*Data to use*:
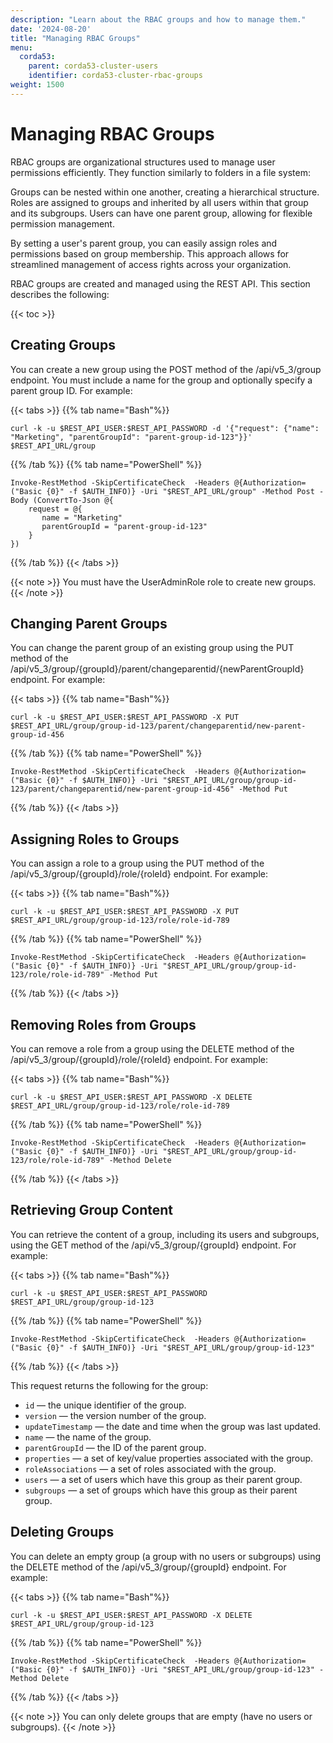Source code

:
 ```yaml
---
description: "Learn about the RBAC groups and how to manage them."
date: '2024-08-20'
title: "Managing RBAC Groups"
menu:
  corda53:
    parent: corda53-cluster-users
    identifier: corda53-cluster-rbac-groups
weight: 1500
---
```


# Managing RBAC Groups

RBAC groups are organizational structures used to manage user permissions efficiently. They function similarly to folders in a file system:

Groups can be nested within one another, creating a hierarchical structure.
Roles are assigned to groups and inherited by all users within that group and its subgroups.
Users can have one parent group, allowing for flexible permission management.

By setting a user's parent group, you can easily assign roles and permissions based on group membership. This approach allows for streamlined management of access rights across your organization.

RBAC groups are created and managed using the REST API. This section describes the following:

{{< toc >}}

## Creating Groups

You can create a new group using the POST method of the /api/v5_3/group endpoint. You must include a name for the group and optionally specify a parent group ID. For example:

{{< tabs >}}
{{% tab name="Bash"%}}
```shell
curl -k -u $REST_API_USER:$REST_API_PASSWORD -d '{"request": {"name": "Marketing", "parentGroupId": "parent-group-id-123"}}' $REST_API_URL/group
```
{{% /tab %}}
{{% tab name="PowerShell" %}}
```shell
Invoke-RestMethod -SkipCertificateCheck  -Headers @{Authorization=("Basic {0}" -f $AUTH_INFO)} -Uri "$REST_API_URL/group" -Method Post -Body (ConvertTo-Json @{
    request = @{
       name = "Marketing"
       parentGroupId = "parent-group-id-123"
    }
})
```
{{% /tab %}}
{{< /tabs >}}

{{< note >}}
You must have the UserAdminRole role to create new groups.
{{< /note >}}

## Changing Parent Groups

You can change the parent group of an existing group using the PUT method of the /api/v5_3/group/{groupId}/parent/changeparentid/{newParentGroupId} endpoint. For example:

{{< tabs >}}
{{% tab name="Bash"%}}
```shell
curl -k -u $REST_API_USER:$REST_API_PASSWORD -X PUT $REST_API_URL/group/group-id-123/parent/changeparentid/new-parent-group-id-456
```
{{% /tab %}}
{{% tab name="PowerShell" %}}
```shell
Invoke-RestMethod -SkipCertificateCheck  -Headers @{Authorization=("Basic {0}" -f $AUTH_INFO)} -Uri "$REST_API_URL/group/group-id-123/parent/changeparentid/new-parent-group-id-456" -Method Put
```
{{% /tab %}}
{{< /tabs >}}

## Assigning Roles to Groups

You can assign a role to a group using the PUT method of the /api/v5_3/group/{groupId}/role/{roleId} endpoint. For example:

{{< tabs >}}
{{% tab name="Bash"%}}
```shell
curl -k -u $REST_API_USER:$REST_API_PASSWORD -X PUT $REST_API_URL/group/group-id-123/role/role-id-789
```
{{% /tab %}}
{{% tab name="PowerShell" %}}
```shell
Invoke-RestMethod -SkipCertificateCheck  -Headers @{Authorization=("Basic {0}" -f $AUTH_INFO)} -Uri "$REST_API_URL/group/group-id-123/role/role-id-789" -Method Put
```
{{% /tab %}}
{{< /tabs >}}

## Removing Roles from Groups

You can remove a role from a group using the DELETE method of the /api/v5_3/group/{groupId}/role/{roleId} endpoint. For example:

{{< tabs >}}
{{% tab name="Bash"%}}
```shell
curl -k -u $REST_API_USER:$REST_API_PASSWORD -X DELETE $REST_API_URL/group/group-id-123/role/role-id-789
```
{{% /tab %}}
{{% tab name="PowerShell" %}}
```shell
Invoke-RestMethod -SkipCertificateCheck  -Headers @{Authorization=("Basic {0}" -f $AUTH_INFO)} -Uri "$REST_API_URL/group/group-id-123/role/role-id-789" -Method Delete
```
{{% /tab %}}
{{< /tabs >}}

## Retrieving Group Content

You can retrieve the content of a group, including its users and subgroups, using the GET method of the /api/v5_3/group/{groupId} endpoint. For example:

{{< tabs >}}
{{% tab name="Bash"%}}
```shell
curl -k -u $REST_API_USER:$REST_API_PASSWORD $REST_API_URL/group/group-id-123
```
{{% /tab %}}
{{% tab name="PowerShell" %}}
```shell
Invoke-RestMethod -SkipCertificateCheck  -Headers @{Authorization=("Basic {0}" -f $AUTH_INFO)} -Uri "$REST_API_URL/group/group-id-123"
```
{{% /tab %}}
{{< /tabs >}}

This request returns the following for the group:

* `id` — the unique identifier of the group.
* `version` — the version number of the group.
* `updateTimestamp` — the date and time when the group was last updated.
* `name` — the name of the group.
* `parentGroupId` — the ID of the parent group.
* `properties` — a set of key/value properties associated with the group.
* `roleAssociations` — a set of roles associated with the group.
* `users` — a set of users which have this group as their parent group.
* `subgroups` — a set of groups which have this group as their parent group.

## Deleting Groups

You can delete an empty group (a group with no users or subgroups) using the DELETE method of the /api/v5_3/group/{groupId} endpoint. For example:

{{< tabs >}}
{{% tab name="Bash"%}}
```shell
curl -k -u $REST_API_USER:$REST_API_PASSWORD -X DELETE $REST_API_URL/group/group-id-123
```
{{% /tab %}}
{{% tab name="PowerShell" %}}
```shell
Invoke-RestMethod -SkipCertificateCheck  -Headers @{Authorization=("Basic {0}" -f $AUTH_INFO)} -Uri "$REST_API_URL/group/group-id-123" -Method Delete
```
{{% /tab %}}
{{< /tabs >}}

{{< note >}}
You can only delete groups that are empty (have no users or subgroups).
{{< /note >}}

*What you have to do*:
List each line in the listing that contains the string "SkipCertificateCheck".

*Reply to the exercise*:
Invoke-RestMethod -SkipCertificateCheck  -Headers @{Authorization=("Basic {0}" -f $AUTH_INFO)} -Uri "$REST_API_URL/group" -Method Post -Body (ConvertTo-Json @{
Invoke-RestMethod -SkipCertificateCheck  -Headers @{Authorization=("Basic {0}" -f $AUTH_INFO)} -Uri "$REST_API_URL/group/group-id-123/parent/changeparentid/new-parent-group-id-456" -Method Put
Invoke-RestMethod -SkipCertificateCheck  -Headers @{Authorization=("Basic {0}" -f $AUTH_INFO)} -Uri "$REST_API_URL/group/group-id-123/role/role-id-789" -Method Put
Invoke-RestMethod -SkipCertificateCheck  -Headers @{Authorization=("Basic {0}" -f $AUTH_INFO)} -Uri "$REST_API_URL/group/group-id-123/role/role-id-789" -Method Delete
Invoke-RestMethod -SkipCertificateCheck  -Headers @{Authorization=("Basic {0}" -f $AUTH_INFO)} -Uri "$REST_API_URL/group/group-id-123"
Invoke-RestMethod -SkipCertificateCheck  -Headers @{Authorization=("Basic {0}" -f $AUTH_INFO)} -Uri "$REST_API_URL/group/group-id-123" -Method Delete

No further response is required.